[Collection entries]
- Opening Delimiter -
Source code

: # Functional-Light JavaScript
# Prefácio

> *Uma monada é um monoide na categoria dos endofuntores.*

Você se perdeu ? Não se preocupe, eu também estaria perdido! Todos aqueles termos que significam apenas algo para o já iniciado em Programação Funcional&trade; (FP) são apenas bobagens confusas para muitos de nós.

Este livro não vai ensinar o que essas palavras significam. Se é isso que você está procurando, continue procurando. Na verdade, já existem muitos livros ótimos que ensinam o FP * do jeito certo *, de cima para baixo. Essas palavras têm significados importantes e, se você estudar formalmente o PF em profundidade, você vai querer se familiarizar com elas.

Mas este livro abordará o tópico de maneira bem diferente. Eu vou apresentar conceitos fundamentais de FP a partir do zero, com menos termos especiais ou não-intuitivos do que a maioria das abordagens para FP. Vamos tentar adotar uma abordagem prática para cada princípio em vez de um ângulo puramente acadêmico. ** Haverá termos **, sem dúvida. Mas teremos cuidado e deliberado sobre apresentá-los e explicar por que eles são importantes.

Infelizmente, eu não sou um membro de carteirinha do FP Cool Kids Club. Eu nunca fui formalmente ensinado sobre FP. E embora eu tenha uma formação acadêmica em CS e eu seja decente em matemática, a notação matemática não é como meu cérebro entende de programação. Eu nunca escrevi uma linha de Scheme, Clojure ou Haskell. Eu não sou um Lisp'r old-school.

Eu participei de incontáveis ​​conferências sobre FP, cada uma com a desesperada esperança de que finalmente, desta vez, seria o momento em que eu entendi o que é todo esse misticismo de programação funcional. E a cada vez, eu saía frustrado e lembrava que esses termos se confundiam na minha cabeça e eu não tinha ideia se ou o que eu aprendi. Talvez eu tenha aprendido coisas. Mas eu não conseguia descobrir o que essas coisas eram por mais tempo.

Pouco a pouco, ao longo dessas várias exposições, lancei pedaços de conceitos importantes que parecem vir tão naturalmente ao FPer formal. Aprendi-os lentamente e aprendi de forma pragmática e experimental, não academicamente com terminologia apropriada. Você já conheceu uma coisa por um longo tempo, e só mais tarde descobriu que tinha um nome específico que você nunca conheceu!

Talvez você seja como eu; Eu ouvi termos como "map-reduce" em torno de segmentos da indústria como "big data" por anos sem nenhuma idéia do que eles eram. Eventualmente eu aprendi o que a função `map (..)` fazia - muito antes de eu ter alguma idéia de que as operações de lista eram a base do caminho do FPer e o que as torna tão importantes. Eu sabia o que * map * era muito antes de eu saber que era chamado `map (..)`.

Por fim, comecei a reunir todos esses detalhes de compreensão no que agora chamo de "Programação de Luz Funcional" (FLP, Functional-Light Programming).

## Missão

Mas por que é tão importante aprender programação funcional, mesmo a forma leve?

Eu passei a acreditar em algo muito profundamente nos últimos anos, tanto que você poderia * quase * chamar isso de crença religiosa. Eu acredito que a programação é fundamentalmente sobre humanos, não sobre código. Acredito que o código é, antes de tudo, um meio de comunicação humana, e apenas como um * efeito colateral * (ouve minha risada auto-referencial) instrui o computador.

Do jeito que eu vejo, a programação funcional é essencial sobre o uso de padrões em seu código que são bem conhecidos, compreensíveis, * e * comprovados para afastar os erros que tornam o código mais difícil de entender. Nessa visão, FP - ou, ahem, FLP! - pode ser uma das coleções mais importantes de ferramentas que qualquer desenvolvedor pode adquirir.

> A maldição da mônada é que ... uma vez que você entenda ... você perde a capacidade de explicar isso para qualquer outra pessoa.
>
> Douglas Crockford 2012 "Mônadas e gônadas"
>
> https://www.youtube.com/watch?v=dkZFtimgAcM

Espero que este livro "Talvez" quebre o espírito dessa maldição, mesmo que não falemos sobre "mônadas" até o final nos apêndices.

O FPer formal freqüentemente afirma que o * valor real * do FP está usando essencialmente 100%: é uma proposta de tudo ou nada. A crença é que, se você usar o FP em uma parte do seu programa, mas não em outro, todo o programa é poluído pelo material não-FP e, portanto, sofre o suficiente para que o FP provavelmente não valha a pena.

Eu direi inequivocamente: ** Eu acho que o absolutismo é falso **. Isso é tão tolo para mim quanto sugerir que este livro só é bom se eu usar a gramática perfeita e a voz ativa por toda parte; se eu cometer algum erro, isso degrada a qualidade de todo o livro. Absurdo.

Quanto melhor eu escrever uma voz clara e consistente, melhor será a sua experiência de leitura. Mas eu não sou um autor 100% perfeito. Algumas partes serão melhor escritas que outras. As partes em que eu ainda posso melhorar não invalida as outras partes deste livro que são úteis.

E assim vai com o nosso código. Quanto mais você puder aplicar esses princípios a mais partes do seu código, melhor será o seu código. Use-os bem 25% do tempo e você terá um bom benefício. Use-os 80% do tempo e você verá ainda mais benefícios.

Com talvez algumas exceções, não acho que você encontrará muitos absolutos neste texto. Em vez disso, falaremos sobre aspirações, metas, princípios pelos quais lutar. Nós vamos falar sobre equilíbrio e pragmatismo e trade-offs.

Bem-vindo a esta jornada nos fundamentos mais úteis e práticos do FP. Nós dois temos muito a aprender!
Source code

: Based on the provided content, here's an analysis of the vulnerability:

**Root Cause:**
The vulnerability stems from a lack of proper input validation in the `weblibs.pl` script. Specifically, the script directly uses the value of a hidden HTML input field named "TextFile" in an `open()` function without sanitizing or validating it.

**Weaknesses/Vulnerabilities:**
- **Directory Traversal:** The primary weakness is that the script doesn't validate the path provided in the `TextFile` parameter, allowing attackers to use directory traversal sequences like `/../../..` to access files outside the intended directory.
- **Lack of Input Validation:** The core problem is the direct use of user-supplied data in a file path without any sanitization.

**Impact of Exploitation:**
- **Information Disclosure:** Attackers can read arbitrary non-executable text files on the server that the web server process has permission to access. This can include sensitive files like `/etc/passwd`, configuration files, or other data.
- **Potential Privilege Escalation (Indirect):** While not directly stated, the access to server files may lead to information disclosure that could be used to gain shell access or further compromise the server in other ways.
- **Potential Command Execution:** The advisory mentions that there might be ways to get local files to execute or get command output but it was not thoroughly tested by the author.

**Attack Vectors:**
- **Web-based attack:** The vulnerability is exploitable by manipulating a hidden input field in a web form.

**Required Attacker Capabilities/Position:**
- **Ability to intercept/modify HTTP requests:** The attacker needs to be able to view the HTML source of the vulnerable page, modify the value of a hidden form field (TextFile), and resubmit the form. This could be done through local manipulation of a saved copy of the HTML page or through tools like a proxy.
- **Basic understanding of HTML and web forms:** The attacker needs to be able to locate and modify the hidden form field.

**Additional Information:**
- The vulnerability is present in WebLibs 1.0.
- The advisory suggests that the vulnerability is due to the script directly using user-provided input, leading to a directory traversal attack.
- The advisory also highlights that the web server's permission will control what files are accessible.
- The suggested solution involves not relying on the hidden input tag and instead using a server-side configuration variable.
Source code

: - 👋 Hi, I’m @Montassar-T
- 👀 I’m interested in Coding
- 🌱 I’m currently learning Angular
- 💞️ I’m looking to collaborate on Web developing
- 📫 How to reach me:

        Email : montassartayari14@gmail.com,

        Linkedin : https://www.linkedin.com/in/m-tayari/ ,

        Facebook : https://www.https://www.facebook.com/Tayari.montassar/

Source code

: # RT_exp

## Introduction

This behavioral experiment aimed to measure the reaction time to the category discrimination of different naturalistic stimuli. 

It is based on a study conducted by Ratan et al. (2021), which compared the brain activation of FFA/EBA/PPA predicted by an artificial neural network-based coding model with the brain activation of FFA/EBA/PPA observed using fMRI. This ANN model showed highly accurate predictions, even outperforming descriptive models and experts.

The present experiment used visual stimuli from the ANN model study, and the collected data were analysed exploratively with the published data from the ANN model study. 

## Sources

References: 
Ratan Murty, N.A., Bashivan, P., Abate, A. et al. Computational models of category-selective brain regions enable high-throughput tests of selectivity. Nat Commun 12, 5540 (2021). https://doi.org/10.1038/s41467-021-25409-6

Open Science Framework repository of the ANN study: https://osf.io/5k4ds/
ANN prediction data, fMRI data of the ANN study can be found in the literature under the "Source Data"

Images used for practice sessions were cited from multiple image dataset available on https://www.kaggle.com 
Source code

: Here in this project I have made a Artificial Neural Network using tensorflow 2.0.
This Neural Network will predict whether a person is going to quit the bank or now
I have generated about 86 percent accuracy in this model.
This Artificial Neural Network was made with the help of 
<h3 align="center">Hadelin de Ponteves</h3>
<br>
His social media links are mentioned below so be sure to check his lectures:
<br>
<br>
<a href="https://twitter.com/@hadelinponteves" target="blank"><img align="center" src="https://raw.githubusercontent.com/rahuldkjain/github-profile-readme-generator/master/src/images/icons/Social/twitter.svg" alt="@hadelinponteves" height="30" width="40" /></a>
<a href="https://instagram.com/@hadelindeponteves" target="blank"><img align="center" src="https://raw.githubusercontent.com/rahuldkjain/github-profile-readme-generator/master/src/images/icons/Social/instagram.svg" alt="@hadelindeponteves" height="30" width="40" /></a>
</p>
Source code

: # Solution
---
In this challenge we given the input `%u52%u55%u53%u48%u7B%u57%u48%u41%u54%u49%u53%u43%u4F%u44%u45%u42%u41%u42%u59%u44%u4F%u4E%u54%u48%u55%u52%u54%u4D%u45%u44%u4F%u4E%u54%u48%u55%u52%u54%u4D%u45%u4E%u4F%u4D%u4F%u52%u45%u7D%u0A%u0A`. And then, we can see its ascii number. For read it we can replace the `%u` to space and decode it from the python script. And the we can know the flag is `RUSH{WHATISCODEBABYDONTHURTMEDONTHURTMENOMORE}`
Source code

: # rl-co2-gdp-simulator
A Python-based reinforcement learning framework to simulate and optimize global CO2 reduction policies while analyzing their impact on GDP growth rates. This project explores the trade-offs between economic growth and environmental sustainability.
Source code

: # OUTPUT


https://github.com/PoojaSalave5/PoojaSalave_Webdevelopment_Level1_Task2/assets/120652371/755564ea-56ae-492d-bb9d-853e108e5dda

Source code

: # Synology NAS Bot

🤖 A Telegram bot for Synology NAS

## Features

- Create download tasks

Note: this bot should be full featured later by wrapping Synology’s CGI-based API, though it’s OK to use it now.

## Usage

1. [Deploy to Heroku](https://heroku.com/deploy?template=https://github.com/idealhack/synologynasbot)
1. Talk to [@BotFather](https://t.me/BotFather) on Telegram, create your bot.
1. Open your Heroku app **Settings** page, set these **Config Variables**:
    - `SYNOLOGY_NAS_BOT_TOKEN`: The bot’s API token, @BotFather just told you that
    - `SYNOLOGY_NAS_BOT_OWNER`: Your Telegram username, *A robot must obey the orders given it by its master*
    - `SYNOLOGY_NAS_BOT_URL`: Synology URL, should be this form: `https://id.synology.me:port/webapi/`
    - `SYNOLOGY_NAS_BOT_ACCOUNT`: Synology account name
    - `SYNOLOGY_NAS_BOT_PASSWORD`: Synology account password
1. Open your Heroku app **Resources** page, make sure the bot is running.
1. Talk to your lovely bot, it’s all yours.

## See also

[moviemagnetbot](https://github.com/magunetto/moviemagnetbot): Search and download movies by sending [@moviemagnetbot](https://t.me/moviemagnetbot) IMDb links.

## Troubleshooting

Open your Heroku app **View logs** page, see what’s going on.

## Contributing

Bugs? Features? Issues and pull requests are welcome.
- Closing Delimiter -
- _Task brief_:
Which of the lines above hold the string "given"? Pick each of them out.

- _Finished task_:
In this challenge we given the input `%u52%u55%u53%u48%u7B%u57%u48%u41%u54%u49%u53%u43%u4F%u44%u45%u42%u41%u42%u59%u44%u4F%u4E%u54%u48%u55%u52%u54%u4D%u45%u44%u4F%u4E%u54%u48%u55%u52%u54%u4D%u45%u4E%u4F%u4D%u4F%u52%u45%u7D%u0A%u0A`. And then, we can see its ascii number. For read it we can replace the `%u` to space and decode it from the python script. And the we can know the flag is `RUSH{WHATISCODEBABYDONTHURTMEDONTHURTMENOMORE}`
    - `SYNOLOGY_NAS_BOT_OWNER`: Your Telegram username, *A robot must obey the orders given it by its master*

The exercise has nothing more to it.